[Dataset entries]
────────────────────
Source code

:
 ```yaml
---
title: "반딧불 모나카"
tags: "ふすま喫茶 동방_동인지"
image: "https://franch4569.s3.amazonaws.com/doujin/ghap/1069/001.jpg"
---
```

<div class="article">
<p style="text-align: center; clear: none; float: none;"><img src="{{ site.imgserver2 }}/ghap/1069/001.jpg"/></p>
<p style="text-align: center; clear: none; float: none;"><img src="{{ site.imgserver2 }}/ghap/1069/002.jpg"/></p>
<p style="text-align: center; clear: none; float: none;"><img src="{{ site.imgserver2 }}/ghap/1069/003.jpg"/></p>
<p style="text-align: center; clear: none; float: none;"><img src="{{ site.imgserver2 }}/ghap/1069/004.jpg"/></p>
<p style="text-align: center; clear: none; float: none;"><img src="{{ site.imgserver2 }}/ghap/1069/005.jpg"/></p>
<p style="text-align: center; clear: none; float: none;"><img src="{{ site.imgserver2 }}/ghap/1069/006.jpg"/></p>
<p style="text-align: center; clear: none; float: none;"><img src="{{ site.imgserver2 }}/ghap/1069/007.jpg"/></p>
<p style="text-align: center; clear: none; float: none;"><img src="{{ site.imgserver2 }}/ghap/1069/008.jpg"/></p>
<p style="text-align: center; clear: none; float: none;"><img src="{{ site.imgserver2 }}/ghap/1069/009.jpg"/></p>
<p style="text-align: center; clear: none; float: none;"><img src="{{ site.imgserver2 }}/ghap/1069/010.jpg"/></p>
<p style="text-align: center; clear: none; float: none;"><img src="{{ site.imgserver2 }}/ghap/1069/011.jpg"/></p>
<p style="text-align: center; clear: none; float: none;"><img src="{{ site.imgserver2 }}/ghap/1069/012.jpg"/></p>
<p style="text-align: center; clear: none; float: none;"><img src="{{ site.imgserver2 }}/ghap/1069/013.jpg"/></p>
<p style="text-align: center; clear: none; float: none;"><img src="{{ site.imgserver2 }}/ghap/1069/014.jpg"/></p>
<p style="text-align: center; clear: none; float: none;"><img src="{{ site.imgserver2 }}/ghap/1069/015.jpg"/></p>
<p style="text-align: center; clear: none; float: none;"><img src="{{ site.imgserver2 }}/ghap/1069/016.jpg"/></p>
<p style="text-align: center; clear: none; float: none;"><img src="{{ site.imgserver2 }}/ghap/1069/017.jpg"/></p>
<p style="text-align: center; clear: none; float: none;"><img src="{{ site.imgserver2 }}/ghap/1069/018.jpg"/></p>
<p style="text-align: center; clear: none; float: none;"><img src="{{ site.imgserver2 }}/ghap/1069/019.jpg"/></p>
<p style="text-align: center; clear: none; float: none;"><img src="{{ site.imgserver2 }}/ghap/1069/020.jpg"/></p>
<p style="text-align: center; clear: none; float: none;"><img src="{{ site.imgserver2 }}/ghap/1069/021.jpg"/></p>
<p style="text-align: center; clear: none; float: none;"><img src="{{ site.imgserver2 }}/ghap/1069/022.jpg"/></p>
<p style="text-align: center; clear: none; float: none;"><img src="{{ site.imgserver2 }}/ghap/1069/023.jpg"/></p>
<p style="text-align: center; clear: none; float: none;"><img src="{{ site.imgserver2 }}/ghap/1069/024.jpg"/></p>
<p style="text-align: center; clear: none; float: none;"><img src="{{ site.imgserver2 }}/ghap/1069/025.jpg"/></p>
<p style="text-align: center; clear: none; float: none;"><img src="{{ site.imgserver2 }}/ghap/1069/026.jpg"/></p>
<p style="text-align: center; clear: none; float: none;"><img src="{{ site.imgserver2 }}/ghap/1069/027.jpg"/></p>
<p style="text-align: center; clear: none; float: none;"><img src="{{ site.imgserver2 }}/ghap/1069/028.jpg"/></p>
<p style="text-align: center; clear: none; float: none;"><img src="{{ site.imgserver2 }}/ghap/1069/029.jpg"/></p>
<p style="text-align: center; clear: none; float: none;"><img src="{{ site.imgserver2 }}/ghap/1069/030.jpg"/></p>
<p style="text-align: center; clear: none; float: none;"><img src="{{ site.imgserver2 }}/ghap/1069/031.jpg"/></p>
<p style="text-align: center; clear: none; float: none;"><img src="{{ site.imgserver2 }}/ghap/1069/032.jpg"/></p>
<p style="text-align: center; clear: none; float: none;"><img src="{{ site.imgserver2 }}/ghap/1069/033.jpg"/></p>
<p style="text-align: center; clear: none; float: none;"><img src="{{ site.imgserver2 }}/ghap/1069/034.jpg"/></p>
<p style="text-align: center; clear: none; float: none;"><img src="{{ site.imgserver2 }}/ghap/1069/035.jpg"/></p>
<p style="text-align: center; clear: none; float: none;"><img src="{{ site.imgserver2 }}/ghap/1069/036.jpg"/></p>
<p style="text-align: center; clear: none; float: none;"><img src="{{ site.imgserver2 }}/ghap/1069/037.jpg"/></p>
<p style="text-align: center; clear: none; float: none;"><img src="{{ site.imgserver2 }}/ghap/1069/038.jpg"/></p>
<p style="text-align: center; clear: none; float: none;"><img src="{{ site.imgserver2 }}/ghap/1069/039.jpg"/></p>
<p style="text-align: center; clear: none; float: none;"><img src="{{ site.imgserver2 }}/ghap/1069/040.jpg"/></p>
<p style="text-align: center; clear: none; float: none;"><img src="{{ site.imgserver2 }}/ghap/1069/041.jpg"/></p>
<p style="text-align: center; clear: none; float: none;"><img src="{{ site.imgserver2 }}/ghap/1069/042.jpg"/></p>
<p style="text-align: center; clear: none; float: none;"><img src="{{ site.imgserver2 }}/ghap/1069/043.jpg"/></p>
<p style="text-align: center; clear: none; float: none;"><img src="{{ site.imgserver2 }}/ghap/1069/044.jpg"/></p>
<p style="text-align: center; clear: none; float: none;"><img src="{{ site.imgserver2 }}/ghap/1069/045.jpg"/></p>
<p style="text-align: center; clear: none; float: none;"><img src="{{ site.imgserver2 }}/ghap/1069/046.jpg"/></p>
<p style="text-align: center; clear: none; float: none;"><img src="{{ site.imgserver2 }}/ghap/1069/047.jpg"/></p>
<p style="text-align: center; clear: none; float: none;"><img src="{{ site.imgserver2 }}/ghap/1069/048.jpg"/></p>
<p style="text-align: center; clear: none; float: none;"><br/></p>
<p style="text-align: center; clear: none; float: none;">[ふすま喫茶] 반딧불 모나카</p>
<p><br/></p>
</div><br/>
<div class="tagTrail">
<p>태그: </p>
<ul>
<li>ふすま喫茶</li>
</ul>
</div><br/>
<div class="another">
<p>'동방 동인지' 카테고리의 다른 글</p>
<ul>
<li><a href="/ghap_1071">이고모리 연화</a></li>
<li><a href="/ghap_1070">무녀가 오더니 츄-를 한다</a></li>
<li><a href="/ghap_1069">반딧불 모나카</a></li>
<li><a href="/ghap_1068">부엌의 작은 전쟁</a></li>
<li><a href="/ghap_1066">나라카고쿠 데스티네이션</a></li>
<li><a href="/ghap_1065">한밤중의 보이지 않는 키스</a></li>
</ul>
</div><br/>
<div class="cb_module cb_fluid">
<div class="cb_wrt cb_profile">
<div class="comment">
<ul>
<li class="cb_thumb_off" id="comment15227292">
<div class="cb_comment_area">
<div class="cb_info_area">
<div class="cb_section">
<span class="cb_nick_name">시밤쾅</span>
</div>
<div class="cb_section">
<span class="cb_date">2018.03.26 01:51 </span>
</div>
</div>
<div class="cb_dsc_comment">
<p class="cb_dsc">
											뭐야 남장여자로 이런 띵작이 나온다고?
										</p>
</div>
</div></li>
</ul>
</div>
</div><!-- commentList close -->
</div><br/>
────────────────────
Only a number is wanted: how many lines of the data above contain "span"?

2